■ What you need to do
Among the records below, determine how many lines have the word "your" in them; output only the number.

■ Record excerpts
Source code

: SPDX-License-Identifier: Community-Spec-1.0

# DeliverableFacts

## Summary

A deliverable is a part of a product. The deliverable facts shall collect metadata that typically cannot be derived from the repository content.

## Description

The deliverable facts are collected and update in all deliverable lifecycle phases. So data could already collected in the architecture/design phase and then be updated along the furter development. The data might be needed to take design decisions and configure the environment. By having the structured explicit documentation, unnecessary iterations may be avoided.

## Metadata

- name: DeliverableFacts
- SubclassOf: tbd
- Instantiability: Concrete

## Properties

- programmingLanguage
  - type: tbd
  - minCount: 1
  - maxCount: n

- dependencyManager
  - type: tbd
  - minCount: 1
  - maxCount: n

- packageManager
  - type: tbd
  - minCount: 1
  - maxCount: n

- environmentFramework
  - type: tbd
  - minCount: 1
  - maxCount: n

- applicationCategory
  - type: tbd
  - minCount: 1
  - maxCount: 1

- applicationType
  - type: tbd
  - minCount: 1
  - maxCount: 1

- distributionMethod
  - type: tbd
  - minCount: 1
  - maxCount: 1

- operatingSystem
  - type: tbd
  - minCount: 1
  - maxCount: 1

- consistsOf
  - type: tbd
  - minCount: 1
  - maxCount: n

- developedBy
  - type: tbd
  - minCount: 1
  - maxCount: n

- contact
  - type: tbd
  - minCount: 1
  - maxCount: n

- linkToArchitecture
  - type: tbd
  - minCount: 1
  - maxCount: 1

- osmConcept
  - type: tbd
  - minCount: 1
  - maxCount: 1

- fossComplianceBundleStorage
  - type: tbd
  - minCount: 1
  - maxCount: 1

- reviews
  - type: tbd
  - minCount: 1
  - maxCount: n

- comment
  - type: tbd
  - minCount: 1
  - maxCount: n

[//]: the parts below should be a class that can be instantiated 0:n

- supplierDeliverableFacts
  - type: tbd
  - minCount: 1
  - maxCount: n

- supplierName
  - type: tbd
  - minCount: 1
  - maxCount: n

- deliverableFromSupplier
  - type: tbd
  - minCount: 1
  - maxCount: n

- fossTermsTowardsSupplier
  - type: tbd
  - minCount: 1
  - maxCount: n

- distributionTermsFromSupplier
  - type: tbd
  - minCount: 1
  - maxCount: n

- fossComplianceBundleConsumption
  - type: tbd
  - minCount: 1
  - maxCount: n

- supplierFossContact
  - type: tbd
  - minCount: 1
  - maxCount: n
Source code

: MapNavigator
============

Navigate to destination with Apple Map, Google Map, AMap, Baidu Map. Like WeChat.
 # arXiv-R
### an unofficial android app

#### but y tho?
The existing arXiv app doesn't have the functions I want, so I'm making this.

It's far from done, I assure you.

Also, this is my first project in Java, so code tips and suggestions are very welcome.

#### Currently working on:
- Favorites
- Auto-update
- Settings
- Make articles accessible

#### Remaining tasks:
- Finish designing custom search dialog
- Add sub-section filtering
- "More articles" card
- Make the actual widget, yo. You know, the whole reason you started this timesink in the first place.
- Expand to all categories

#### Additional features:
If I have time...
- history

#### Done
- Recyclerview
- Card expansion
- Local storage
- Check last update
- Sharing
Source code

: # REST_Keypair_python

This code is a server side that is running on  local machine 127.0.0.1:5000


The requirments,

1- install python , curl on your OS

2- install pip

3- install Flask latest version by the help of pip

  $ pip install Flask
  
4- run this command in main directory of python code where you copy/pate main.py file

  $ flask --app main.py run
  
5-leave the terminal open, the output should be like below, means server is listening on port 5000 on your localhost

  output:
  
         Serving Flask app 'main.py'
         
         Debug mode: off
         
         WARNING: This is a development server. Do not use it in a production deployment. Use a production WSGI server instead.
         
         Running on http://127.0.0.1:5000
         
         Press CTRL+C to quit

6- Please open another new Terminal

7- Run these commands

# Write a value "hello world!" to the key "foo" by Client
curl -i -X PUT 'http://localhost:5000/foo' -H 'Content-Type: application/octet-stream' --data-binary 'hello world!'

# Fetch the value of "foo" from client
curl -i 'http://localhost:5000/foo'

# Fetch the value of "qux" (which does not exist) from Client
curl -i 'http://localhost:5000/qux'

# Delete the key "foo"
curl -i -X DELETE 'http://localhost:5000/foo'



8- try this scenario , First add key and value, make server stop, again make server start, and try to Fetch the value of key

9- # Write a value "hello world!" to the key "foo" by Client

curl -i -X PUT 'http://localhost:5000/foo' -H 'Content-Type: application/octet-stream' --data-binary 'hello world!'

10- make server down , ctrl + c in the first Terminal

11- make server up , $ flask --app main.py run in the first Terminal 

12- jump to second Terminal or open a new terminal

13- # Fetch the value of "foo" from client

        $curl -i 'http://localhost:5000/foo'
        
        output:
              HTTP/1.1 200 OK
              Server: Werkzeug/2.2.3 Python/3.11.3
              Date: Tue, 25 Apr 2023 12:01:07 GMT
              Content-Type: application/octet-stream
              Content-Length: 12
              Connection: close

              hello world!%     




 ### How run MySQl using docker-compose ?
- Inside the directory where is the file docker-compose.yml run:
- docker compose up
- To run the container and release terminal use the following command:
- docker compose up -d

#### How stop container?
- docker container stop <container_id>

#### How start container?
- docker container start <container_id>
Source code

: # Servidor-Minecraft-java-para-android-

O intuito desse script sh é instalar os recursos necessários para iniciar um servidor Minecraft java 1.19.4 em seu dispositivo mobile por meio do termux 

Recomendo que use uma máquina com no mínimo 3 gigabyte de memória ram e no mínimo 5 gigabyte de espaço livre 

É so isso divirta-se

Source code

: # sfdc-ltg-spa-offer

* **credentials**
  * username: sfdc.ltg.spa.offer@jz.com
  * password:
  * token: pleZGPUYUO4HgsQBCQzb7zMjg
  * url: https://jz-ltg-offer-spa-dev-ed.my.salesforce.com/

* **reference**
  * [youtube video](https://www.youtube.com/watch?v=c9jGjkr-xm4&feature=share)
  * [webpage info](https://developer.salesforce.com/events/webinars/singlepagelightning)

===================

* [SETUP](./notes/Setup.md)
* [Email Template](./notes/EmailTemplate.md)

■ Result
2